----- RECORDED INFORMATION
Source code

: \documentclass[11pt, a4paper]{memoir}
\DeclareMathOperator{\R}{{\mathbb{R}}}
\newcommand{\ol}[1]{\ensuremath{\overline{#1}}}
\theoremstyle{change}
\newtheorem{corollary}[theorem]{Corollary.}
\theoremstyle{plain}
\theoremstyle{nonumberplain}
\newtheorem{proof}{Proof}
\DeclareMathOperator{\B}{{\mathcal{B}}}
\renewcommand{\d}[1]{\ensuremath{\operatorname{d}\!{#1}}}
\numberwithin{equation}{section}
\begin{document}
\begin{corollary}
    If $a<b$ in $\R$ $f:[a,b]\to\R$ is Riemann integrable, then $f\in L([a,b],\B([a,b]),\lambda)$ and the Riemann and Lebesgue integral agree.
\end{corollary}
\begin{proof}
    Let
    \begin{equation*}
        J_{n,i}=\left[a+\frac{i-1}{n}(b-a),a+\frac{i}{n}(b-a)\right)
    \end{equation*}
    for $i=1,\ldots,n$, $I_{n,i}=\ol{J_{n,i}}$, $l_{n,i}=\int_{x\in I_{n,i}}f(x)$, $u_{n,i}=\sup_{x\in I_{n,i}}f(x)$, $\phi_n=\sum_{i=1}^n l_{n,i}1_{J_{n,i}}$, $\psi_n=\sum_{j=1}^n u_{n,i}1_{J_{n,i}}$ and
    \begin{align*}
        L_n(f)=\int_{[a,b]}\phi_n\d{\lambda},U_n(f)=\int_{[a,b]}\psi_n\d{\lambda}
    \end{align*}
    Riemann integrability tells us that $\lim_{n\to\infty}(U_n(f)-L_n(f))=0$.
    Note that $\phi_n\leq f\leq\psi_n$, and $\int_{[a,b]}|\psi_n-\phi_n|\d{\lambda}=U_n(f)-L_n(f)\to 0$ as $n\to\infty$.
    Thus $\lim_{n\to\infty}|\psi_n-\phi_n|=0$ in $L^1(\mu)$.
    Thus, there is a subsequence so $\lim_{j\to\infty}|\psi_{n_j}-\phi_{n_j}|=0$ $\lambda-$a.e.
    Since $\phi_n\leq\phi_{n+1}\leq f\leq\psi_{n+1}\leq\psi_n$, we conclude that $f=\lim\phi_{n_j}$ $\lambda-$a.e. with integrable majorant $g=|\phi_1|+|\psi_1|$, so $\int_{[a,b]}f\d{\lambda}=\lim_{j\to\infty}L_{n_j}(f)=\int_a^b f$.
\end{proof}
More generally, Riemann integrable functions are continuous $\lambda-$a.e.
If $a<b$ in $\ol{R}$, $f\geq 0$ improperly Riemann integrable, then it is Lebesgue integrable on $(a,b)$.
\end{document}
----------
----- RECORDED INFORMATION
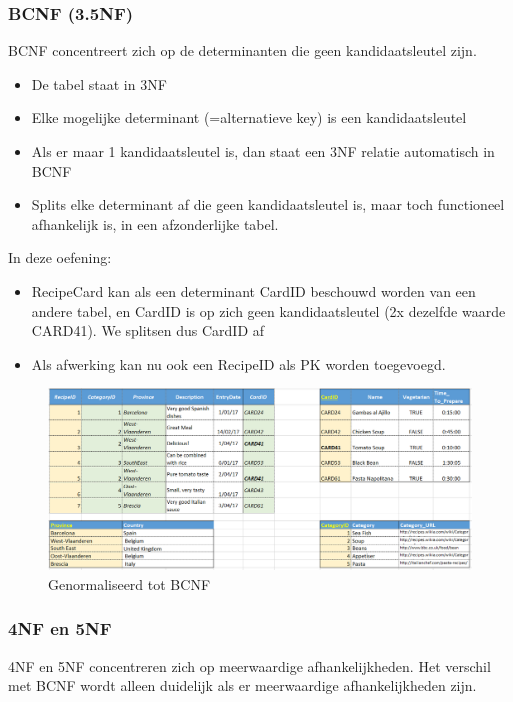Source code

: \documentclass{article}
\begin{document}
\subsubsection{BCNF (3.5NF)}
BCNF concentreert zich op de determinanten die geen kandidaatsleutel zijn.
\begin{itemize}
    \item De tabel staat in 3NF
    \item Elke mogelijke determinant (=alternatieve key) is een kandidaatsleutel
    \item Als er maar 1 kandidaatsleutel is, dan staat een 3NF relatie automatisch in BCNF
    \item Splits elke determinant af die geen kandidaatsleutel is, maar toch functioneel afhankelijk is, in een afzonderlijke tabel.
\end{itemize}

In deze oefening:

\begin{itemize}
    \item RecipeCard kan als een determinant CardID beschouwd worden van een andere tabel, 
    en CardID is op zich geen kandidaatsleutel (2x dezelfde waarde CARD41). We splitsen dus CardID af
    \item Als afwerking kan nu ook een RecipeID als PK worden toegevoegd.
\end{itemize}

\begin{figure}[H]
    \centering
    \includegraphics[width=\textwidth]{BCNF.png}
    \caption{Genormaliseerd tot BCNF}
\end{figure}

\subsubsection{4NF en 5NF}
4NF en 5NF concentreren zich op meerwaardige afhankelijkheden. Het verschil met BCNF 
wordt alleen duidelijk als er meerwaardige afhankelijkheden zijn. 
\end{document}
----------
● PROBLEM TO SOLVE:
From the records above, copy each line that contains the word "tabel".

● RESPONSE:
    \item De tabel staat in 3NF
    \item Splits elke determinant af die geen kandidaatsleutel is, maar toch functioneel afhankelijk is, in een afzonderlijke tabel.
    \item RecipeCard kan als een determinant CardID beschouwd worden van een andere tabel, 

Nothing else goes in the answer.